French Muslim wages 'jihad' against extremists

IMAGE: CNS photo/James Martone

By James Martone

PARIS (CNS) — Mohammed Chirani
was pursuing a midlife career change in the United Kingdom when news erupted
out of his native France that Muslim extremists had attacked the Paris
headquarters of a satirical magazine, Charlie Hebdo, killing 12 people,
including eight of the magazine’s staff.

The news gradually worsened over
the next two days, as the extremists killed a policewoman, and then another four
people inside a Paris kosher food market.

For Chirani, the events were
devastating; he felt he and other Muslims were being “held hostage”
by a minority of fanatics, and that it was his duty to do something about it.

He prayed for guidance and
headed back to France where, since then, he has been engaged in a campaign to
eradicate extremism. He calls his mission a “jihad,” playing on same
word that some Muslim extremist groups use to describe their violent actions.

“Mine is a jihad of
testimony, of citizenship and spirituality,” explained Chirani, who lived
from ages 9-19 in his parent’s native Algeria, where he learned Arabic, studied
the Quran, and was a member of the Algerian Muslim Scouts.

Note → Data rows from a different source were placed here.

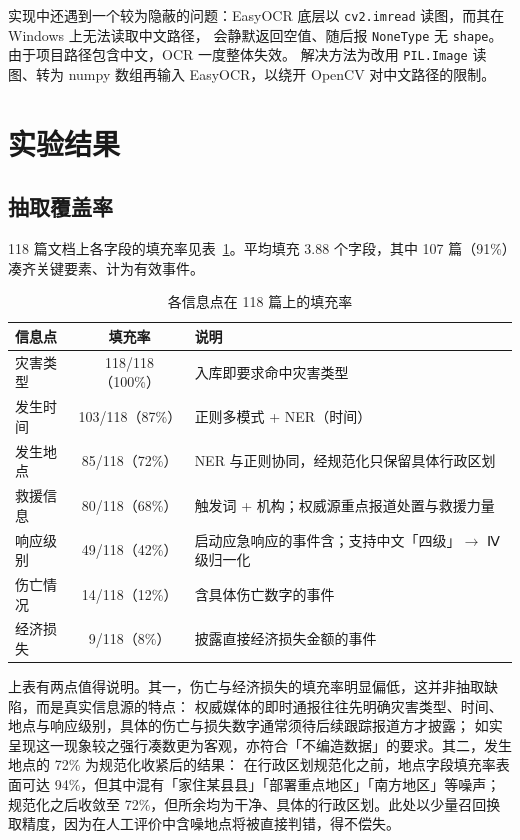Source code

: \documentclass[11pt,a4paper]{ctexart}
\begin{document}
实现中还遇到一个较为隐蔽的问题：EasyOCR 底层以 \texttt{cv2.imread} 读图，而其在 Windows 上无法读取中文路径，
会静默返回空值、随后报 \texttt{NoneType} 无 \texttt{shape}。由于项目路径包含中文，OCR 一度整体失效。
解决方法为改用 \texttt{PIL.Image} 读图、转为 numpy 数组再输入 EasyOCR，以绕开 OpenCV 对中文路径的限制。

\section{实验结果}

\subsection{抽取覆盖率}

118 篇文档上各字段的填充率见表~\ref{tab:cover}。平均填充 3.88 个字段，其中 107 篇（91\%）凑齐关键要素、计为有效事件。

\begin{table}[ht]
\centering
\caption{各信息点在 118 篇上的填充率}
\label{tab:cover}
\begin{tabular}{lcl}
\toprule
信息点 & 填充率 & 说明 \\
\midrule
灾害类型 & 118/118（100\%） & 入库即要求命中灾害类型 \\
发生时间 & 103/118（87\%） & 正则多模式 + NER（时间） \\
发生地点 & 85/118（72\%） & NER 与正则协同，经规范化只保留具体行政区划 \\
救援信息 & 80/118（68\%） & 触发词 + 机构；权威源重点报道处置与救援力量 \\
响应级别 & 49/118（42\%） & 启动应急响应的事件含；支持中文「四级」$\to$ Ⅳ级归一化 \\
伤亡情况 & 14/118（12\%） & 含具体伤亡数字的事件 \\
经济损失 & 9/118（8\%） & 披露直接经济损失金额的事件 \\
\bottomrule
\end{tabular}
\end{table}

上表有两点值得说明。其一，伤亡与经济损失的填充率明显偏低，这并非抽取缺陷，而是真实信息源的特点：
权威媒体的即时通报往往先明确灾害类型、时间、地点与响应级别，具体的伤亡与损失数字通常须待后续跟踪报道方才披露；
如实呈现这一现象较之强行凑数更为客观，亦符合「不编造数据」的要求。其二，发生地点的 72\% 为规范化收紧后的结果：
在行政区划规范化之前，地点字段填充率表面可达 94\%，但其中混有「家住某县县」「部署重点地区」「南方地区」等噪声；
规范化之后收敛至 72\%，但所余均为干净、具体的行政区划。此处以少量召回换取精度，因为在人工评价中含噪地点将被直接判错，得不偿失。
\end{document}
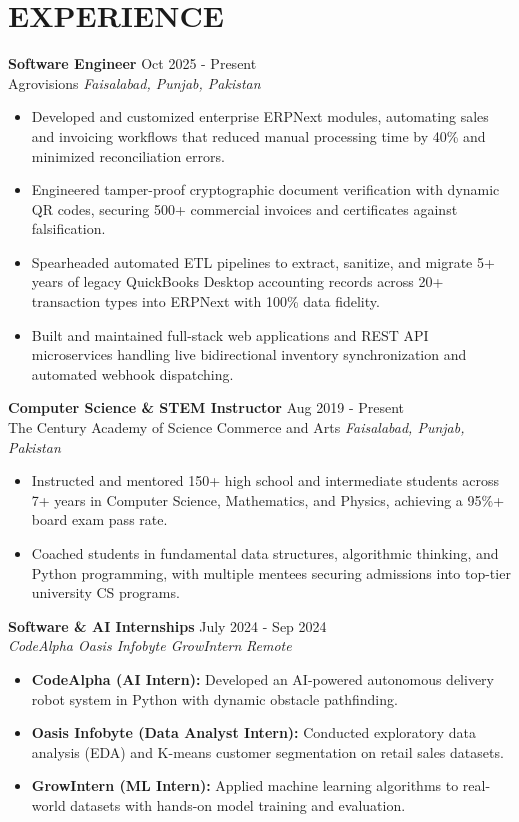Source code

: \documentclass[11pt]{article}
\newcommand{\rSection}[1]{\section{\uppercase{#1}}}
\begin{document}
\rSection{Experience}

\textbf{Software Engineer} \hfill {Oct 2025 - Present}\\
Agrovisions \hfill \textit{Faisalabad, Punjab, Pakistan}
 \begin{itemize}[noitemsep,topsep=2pt]
    \item Developed and customized enterprise ERPNext modules, automating sales and invoicing workflows that reduced manual processing time by 40\% and minimized reconciliation errors.
    \item Engineered tamper-proof cryptographic document verification with dynamic QR codes, securing 500+ commercial invoices and certificates against falsification.
    \item Spearheaded automated ETL pipelines to extract, sanitize, and migrate 5+ years of legacy QuickBooks Desktop accounting records across 20+ transaction types into ERPNext with 100\% data fidelity.
    \item Built and maintained full-stack web applications and REST API microservices handling live bidirectional inventory synchronization and automated webhook dispatching.
 \end{itemize}

\textbf{Computer Science \& STEM Instructor} \hfill {Aug 2019 - Present}\\
The Century Academy of Science Commerce and Arts \hfill \textit{Faisalabad, Punjab, Pakistan}
 \begin{itemize}[noitemsep,topsep=2pt]
    \item Instructed and mentored 150+ high school and intermediate students across 7+ years in Computer Science, Mathematics, and Physics, achieving a 95\%+ board exam pass rate.
    \item Coached students in fundamental data structures, algorithmic thinking, and Python programming, with multiple mentees securing admissions into top-tier university CS programs.
 \end{itemize}

\textbf{Software \& AI Internships} \hfill {July 2024 - Sep 2024}\\
\textit{CodeAlpha \textbullet{} Oasis Infobyte \textbullet{} GrowIntern} \hfill \textit{Remote}
 \begin{itemize}[noitemsep,topsep=2pt]
    \item \textbf{CodeAlpha (AI Intern):} Developed an AI-powered autonomous delivery robot system in Python with dynamic obstacle pathfinding.
    \item \textbf{Oasis Infobyte (Data Analyst Intern):} Conducted exploratory data analysis (EDA) and K-means customer segmentation on retail sales datasets.
    \item \textbf{GrowIntern (ML Intern):} Applied machine learning algorithms to real-world datasets with hands-on model training and evaluation.
 \end{itemize}
\end{document}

“The real meaning (of jihad)
is effort, a spiritual and ethical effort. For (extremists), jihad means only
to kill and harm,” Chirani told Catholic News Service recently.

He spoke to CNS at a Catholic
institute of learning in Paris, where he was studying world religions to
strengthen his skills at interfaith dialogue. In the meantime, he said, he has
been focused on beating Muslim extremists at their own game via French press,
radio and television, where Chirani was busy “desanctifying” the false
pretenses he claimed the extremists groups used to justify their violence.

He looked tired yet steadfast. In
November, extremists had struck France again, killing 130 people and wounding
hundreds of others in coordinated attacks across the capital.

“We are at the mercy of
fanatic delinquents, fanatic scum, who have taken religion from 1.6 billion
people,” he said, referring to an estimated number for the world’s
Muslims, whom he described as “peace-loving.”

“When you have people who
kill holding a flag on which is written ‘there is no God but God and Muhammad
is his prophet,’ when you have people cutting the throats of innocents crying
‘God is great,’ when you have people killing journalists and then saying ‘we
have avenged the prophet’ … this is being held hostage,” said Chirani,

“To justify their fight,
they use verses of the (holy Muslim scriptures) Quran and Hadith outside of
their context, which I call ‘false sacred.’ We, therefore, have to undo this
false sacred with the real sacred, that is to explain, and to put (verses) back
into context,” Chirani said.

He cited instances when extremist
groups have used 1,500-year-old texts that speak of Muhammad’s battles with polytheists
of Mecca in their attempts to incite attacks now.

“These verses are not
universal, and not for all times and places,” Chirani said, adding that the
world’s major religions called for “wisdom” and “reason” in
deciphering the meanings of sacred texts, and that Islam was no exception.

“In the Quran when God
speaks, and he says, ‘Do the true jihad,’ what is jihad? It is … to testify
that God is mercy and peace. We are working for a true god, God of mercy and
love,” Chirani said, adding that those killing in the name of Islam were “in
the service of a satanic sect.”

He made the same points just days
before, on national television, where he had been invited to speak about the
Paris attacks, and about what could be done to prevent the spread of the extremism.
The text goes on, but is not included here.